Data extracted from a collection

○ ○ ○ ○

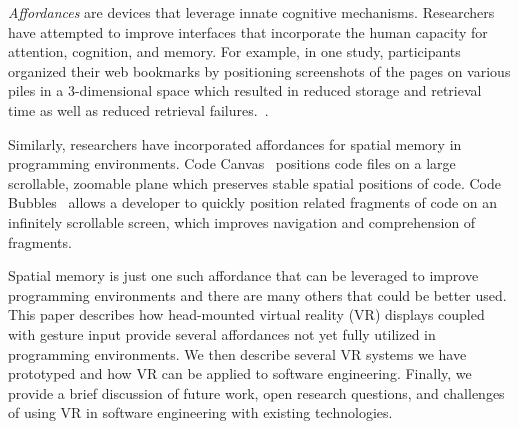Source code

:\documentclass[conference]{IEEEtran}
\begin{document}
\emph{Affordances} are devices that leverage innate cognitive mechanisms.
Researchers have attempted to improve interfaces that incorporate the human capacity for attention, cognition, and memory.
For example, in one study, participants organized their web bookmarks by positioning screenshots of the pages on various piles in a 3-dimensional space which resulted in reduced storage and retrieval time as well as reduced retrieval failures.~\cite{Robertson:1998}. 


Similarly, researchers have incorporated affordances for spatial memory in programming environments.  Code Canvas~\cite{DeLine:CodeCanvas} positions code files on a large scrollable, zoomable plane which preserves stable spatial positions of code.  Code Bubbles~\cite{Bragdon:CodeBubbles} allows a developer to quickly position related fragments of code on an infinitely scrollable screen, which improves navigation and comprehension of fragments.  



Spatial memory is just one such affordance that can be leveraged to improve programming environments and there are many others that could be better used. 
This paper describes how head-mounted virtual reality (VR) displays coupled with gesture input provide several affordances not yet fully utilized in programming environments.
We then describe several VR systems we have prototyped and how VR can be applied to software engineering.  Finally, we provide a brief discussion of future work, open research questions, and challenges of using VR in software engineering with existing technologies.


\end{document}
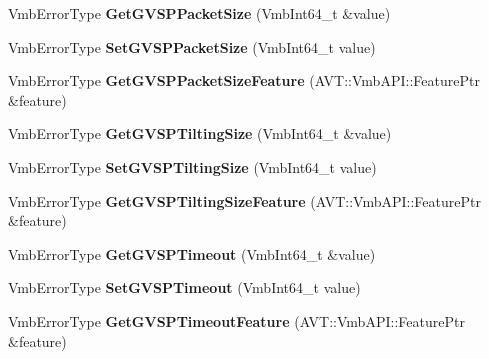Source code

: \begin{DoxyCompactItemize}
\item 
\hypertarget{classMakoCamera_a45d878903b9a37b9722b2f6f4cb11f7d}{Vmb\-Error\-Type {\bfseries Get\-G\-V\-S\-P\-Packet\-Size} (Vmb\-Int64\-\_\-t \&value)}\label{classMakoCamera_a45d878903b9a37b9722b2f6f4cb11f7d}

\item 
\hypertarget{classMakoCamera_a700f4b5886608367cc4ad9970837efbc}{Vmb\-Error\-Type {\bfseries Set\-G\-V\-S\-P\-Packet\-Size} (Vmb\-Int64\-\_\-t value)}\label{classMakoCamera_a700f4b5886608367cc4ad9970837efbc}

\item 
\hypertarget{classMakoCamera_ae5d970ccbb5d494d4227e5ec17487818}{Vmb\-Error\-Type {\bfseries Get\-G\-V\-S\-P\-Packet\-Size\-Feature} (A\-V\-T\-::\-Vmb\-A\-P\-I\-::\-Feature\-Ptr \&feature)}\label{classMakoCamera_ae5d970ccbb5d494d4227e5ec17487818}

\item 
\hypertarget{classMakoCamera_a8d8a9914dcf19b7a43fe62a072229e58}{Vmb\-Error\-Type {\bfseries Get\-G\-V\-S\-P\-Tilting\-Size} (Vmb\-Int64\-\_\-t \&value)}\label{classMakoCamera_a8d8a9914dcf19b7a43fe62a072229e58}

\item 
\hypertarget{classMakoCamera_a54b044999530ac6592283c6217fb3dee}{Vmb\-Error\-Type {\bfseries Set\-G\-V\-S\-P\-Tilting\-Size} (Vmb\-Int64\-\_\-t value)}\label{classMakoCamera_a54b044999530ac6592283c6217fb3dee}

\item 
\hypertarget{classMakoCamera_adaf0578e9f2328ea2cc0215589ff20a0}{Vmb\-Error\-Type {\bfseries Get\-G\-V\-S\-P\-Tilting\-Size\-Feature} (A\-V\-T\-::\-Vmb\-A\-P\-I\-::\-Feature\-Ptr \&feature)}\label{classMakoCamera_adaf0578e9f2328ea2cc0215589ff20a0}

\item 
\hypertarget{classMakoCamera_ae09f2c03e80840c63974ac5e30da3a4c}{Vmb\-Error\-Type {\bfseries Get\-G\-V\-S\-P\-Timeout} (Vmb\-Int64\-\_\-t \&value)}\label{classMakoCamera_ae09f2c03e80840c63974ac5e30da3a4c}

\item 
\hypertarget{classMakoCamera_ac6b575d20a67964f124f0224147d9c7d}{Vmb\-Error\-Type {\bfseries Set\-G\-V\-S\-P\-Timeout} (Vmb\-Int64\-\_\-t value)}\label{classMakoCamera_ac6b575d20a67964f124f0224147d9c7d}

\item 
\hypertarget{classMakoCamera_a25a2362443ca57c3d5a39f1e7eeb328a}{Vmb\-Error\-Type {\bfseries Get\-G\-V\-S\-P\-Timeout\-Feature} (A\-V\-T\-::\-Vmb\-A\-P\-I\-::\-Feature\-Ptr \&feature)}\label{classMakoCamera_a25a2362443ca57c3d5a39f1e7eeb328a}


\end{DoxyCompactItemize}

○ ○ ○ ○

What the exercise asks:
Can the entries above be repeated exactly, without their pictures?

Answer to this task:
Source code

:\documentclass[conference]{IEEEtran}
\begin{document}
\emph{Affordances} are devices that leverage innate cognitive mechanisms.
Researchers have attempted to improve interfaces that incorporate the human capacity for attention, cognition, and memory.
For example, in one study, participants organized their web bookmarks by positioning screenshots of the pages on various piles in a 3-dimensional space which resulted in reduced storage and retrieval time as well as reduced retrieval failures.~\cite{Robertson:1998}. 


Similarly, researchers have incorporated affordances for spatial memory in programming environments.  Code Canvas~\cite{DeLine:CodeCanvas} positions code files on a large scrollable, zoomable plane which preserves stable spatial positions of code.  Code Bubbles~\cite{Bragdon:CodeBubbles} allows a developer to quickly position related fragments of code on an infinitely scrollable screen, which improves navigation and comprehension of fragments.  



Spatial memory is just one such affordance that can be leveraged to improve programming environments and there are many others that could be better used. 
This paper describes how head-mounted virtual reality (VR) displays coupled with gesture input provide several affordances not yet fully utilized in programming environments.
We then describe several VR systems we have prototyped and how VR can be applied to software engineering.  Finally, we provide a brief discussion of future work, open research questions, and challenges of using VR in software engineering with existing technologies.


\end{document}
Source code

: \begin{DoxyCompactItemize}
\item 
\hypertarget{classMakoCamera_a45d878903b9a37b9722b2f6f4cb11f7d}{Vmb\-Error\-Type {\bfseries Get\-G\-V\-S\-P\-Packet\-Size} (Vmb\-Int64\-\_\-t \&value)}\label{classMakoCamera_a45d878903b9a37b9722b2f6f4cb11f7d}

\item 
\hypertarget{classMakoCamera_a700f4b5886608367cc4ad9970837efbc}{Vmb\-Error\-Type {\bfseries Set\-G\-V\-S\-P\-Packet\-Size} (Vmb\-Int64\-\_\-t value)}\label{classMakoCamera_a700f4b5886608367cc4ad9970837efbc}

\item 
\hypertarget{classMakoCamera_ae5d970ccbb5d494d4227e5ec17487818}{Vmb\-Error\-Type {\bfseries Get\-G\-V\-S\-P\-Packet\-Size\-Feature} (A\-V\-T\-::\-Vmb\-A\-P\-I\-::\-Feature\-Ptr \&feature)}\label{classMakoCamera_ae5d970ccbb5d494d4227e5ec17487818}

\item 
\hypertarget{classMakoCamera_a8d8a9914dcf19b7a43fe62a072229e58}{Vmb\-Error\-Type {\bfseries Get\-G\-V\-S\-P\-Tilting\-Size} (Vmb\-Int64\-\_\-t \&value)}\label{classMakoCamera_a8d8a9914dcf19b7a43fe62a072229e58}

\item 
\hypertarget{classMakoCamera_a54b044999530ac6592283c6217fb3dee}{Vmb\-Error\-Type {\bfseries Set\-G\-V\-S\-P\-Tilting\-Size} (Vmb\-Int64\-\_\-t value)}\label{classMakoCamera_a54b044999530ac6592283c6217fb3dee}

\item 
\hypertarget{classMakoCamera_adaf0578e9f2328ea2cc0215589ff20a0}{Vmb\-Error\-Type {\bfseries Get\-G\-V\-S\-P\-Tilting\-Size\-Feature} (A\-V\-T\-::\-Vmb\-A\-P\-I\-::\-Feature\-Ptr \&feature)}\label{classMakoCamera_adaf0578e9f2328ea2cc0215589ff20a0}

\item 
\hypertarget{classMakoCamera_ae09f2c03e80840c63974ac5e30da3a4c}{Vmb\-Error\-Type {\bfseries Get\-G\-V\-S\-P\-Timeout} (Vmb\-Int64\-\_\-t \&value)}\label{classMakoCamera_ae09f2c03e80840c63974ac5e30da3a4c}

\item 
\hypertarget{classMakoCamera_ac6b575d20a67964f124f0224147d9c7d}{Vmb\-Error\-Type {\bfseries Set\-G\-V\-S\-P\-Timeout} (Vmb\-Int64\-\_\-t value)}\label{classMakoCamera_ac6b575d20a67964f124f0224147d9c7d}

\item 
\hypertarget{classMakoCamera_a25a2362443ca57c3d5a39f1e7eeb328a}{Vmb\-Error\-Type {\bfseries Get\-G\-V\-S\-P\-Timeout\-Feature} (A\-V\-T\-::\-Vmb\-A\-P\-I\-::\-Feature\-Ptr \&feature)}\label{classMakoCamera_a25a2362443ca57c3d5a39f1e7eeb328a}


\end{DoxyCompactItemize}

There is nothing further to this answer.